Akhirnya Ajie memberanikan diri bertanya ke salah satu petugas yang memakai seragam yang sama dengan jenis pesawat yang hilang.


Beberapa saat Ajie mendengarkan penjelasan dari pria itu.

Ternyata pesawat itu memang benar telah menghilang setelah lepas landas beberapa menit dari bandara Manado. Dan sampai sekarang pesawat tersebut masih belum bisa diketemukan keberadaannya.

Seketika itu, tubuh Ajie menegang. Masih berusaha menahan rasa sesak yang kembali menderanya. Ia menatap wajah petugas itu dengan mata yang memerah.

"Maaf Pak, dan sampai saat ini pihak perusahaan masih berusaha keras mencari tau dimana letak jatuhnya pesawat ... dan, mohon maaf kembali... kami dari pihak perusahaan sangat menyesal dan turut berduka dengan musibah yang menimpa keluarga bapak."

"Kenapa kalian bisa mengambil keputusan untuk menerbangkan pesawat saat dimana hampir semua perusahaan penerbangan menunda keberangkatan... KENAPAAAA???" Ajie memegang kerah baju petugas itu dengan penuh emosi. Namun, petugas itu hanya bisa terdiam dan wajah penuh penyesalan.

"Maaf Pak..." Hanya itulah kalimat yang bisa di ucapkan petugas itu.


Dea yang melihatnya segera mendekat, lalu menyentuh pinggang Ajie. "Yah... kenapa?"

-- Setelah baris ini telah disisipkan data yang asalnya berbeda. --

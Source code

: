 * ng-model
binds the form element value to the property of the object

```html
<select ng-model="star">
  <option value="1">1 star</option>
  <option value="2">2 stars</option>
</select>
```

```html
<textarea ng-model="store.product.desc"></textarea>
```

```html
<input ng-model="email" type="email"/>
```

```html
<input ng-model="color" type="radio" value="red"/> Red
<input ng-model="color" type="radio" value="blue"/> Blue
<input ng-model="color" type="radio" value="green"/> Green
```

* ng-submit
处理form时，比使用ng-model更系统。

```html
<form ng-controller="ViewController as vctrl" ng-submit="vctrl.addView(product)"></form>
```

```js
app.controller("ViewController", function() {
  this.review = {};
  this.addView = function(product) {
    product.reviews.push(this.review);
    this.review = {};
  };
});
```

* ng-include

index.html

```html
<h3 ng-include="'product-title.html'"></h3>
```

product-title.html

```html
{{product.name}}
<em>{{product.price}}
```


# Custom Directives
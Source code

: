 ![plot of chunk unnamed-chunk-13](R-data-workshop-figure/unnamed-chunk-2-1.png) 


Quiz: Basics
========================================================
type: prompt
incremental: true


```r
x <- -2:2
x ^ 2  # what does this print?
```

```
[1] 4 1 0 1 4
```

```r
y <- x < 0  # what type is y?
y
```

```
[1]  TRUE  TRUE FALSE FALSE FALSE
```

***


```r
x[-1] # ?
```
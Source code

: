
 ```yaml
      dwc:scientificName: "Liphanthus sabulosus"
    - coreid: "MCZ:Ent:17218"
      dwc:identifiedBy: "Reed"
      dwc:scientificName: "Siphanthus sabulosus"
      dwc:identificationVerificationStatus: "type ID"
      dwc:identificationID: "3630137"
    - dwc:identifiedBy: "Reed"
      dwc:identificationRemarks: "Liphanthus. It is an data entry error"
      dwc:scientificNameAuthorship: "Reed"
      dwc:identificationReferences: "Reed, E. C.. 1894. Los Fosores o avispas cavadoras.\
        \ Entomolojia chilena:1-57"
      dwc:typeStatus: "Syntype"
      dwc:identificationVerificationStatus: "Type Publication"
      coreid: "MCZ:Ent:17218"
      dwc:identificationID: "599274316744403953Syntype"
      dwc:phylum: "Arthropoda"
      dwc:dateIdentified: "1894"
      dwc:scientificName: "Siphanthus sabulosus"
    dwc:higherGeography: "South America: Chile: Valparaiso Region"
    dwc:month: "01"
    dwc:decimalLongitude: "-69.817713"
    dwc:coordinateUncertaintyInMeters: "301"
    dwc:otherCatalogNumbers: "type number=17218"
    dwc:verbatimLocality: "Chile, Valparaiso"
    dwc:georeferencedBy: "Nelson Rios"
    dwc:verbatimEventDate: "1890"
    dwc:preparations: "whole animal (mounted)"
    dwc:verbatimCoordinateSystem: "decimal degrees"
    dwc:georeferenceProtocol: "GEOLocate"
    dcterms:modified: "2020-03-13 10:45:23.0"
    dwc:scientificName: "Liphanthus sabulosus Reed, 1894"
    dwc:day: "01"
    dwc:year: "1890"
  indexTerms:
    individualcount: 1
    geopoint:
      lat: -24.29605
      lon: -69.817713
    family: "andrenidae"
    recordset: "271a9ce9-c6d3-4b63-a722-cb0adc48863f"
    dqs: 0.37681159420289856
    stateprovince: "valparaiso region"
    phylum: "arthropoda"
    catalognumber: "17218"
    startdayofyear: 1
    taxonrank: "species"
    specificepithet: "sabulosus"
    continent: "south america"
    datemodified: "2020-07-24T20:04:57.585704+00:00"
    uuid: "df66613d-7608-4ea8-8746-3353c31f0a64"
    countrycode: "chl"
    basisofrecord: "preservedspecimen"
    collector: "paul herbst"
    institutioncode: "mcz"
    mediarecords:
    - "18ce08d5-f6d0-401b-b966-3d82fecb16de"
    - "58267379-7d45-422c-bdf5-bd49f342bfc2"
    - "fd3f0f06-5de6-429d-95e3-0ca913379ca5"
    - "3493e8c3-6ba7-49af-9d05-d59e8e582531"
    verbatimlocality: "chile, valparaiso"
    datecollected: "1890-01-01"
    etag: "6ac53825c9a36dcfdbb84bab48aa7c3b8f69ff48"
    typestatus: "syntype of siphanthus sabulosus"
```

"Bangsattttt..." Ajie mengumpat, lalu mendorong tubuh petugas itu.

"Maaf Pak,"

"Sudah, pergi sana." Kata Ajie, lalu petugas itu meminta permisi dan meninggalkan Ajie yang masih emosi.


Saat petugas itu telah pergi, Ajie masih saja menatapnya. Namun, saat Dea kembali menyentuhnya. Tiba-tiba, pandangannya mulai meredup dan seketika itu Ajie mencoba menahan rasa kepedihannya karena ia tak mau menunjukkan di hadapan Dea yang sampai saat ini masih belum tau apa-apa.

"Ayah... kenapa ayah marah-marah?" Tanya Dea kembali, membuat Ajie menoleh ke samping dan sedikit menunduk memandang wajah anak itu.


Sesaat Ajie mengusap wajahnya, lalu berjongkok di hadapan Dea.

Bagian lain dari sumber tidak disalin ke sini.